» Exercise prompt:
Retype all data exactly as given. Pictures should not be retyped.

» Entries supplied:
==================================================

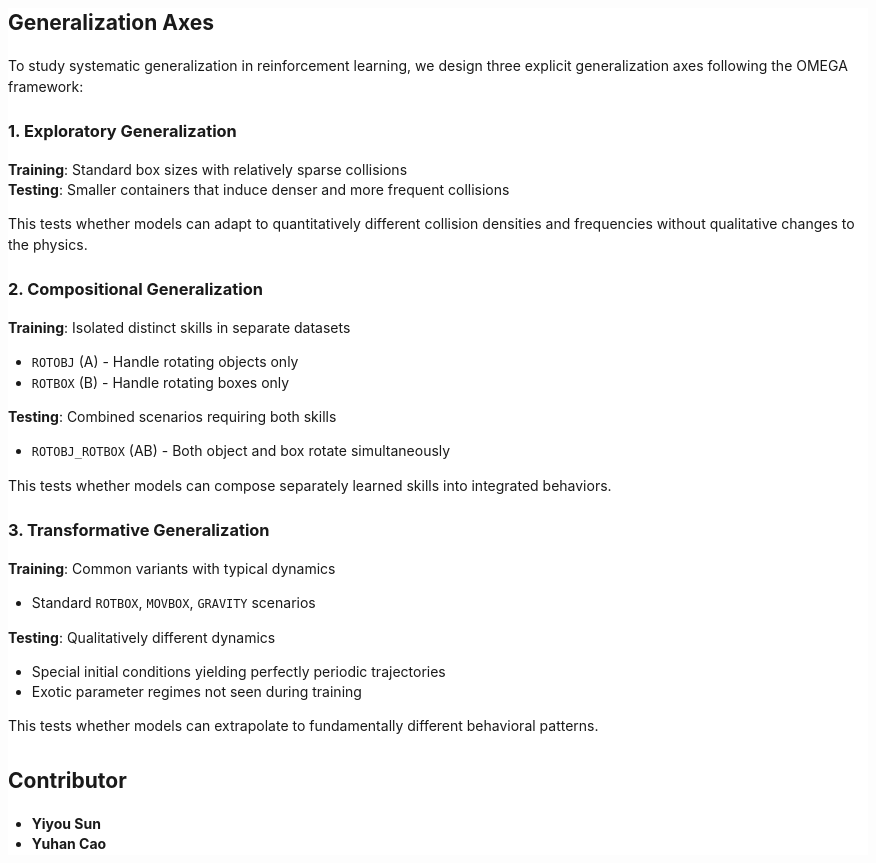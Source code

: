 ## Generalization Axes

To study systematic generalization in reinforcement learning, we design three explicit generalization axes following the OMEGA framework:

### 1. Exploratory Generalization

**Training**: Standard box sizes with relatively sparse collisions  
**Testing**: Smaller containers that induce denser and more frequent collisions

This tests whether models can adapt to quantitatively different collision densities and frequencies without qualitative changes to the physics.

### 2. Compositional Generalization

**Training**: Isolated distinct skills in separate datasets
- `ROTOBJ` (A) - Handle rotating objects only
- `ROTBOX` (B) - Handle rotating boxes only

**Testing**: Combined scenarios requiring both skills
- `ROTOBJ_ROTBOX` (AB) - Both object and box rotate simultaneously

This tests whether models can compose separately learned skills into integrated behaviors.

### 3. Transformative Generalization

**Training**: Common variants with typical dynamics
- Standard `ROTBOX`, `MOVBOX`, `GRAVITY` scenarios

**Testing**: Qualitatively different dynamics
- Special initial conditions yielding perfectly periodic trajectories
- Exotic parameter regimes not seen during training

This tests whether models can extrapolate to fundamentally different behavioral patterns.

## Contributor

- **Yiyou Sun** 
- **Yuhan Cao**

==================================================

» Solution:
Source code

: ## Generalization Axes

To study systematic generalization in reinforcement learning, we design three explicit generalization axes following the OMEGA framework:

### 1. Exploratory Generalization

**Training**: Standard box sizes with relatively sparse collisions  
**Testing**: Smaller containers that induce denser and more frequent collisions

This tests whether models can adapt to quantitatively different collision densities and frequencies without qualitative changes to the physics.

### 2. Compositional Generalization

**Training**: Isolated distinct skills in separate datasets
- `ROTOBJ` (A) - Handle rotating objects only
- `ROTBOX` (B) - Handle rotating boxes only

**Testing**: Combined scenarios requiring both skills
- `ROTOBJ_ROTBOX` (AB) - Both object and box rotate simultaneously

This tests whether models can compose separately learned skills into integrated behaviors.

### 3. Transformative Generalization

**Training**: Common variants with typical dynamics
- Standard `ROTBOX`, `MOVBOX`, `GRAVITY` scenarios

**Testing**: Qualitatively different dynamics
- Special initial conditions yielding perfectly periodic trajectories
- Exotic parameter regimes not seen during training

This tests whether models can extrapolate to fundamentally different behavioral patterns.

## Contributor

- **Yiyou Sun** 
- **Yuhan Cao**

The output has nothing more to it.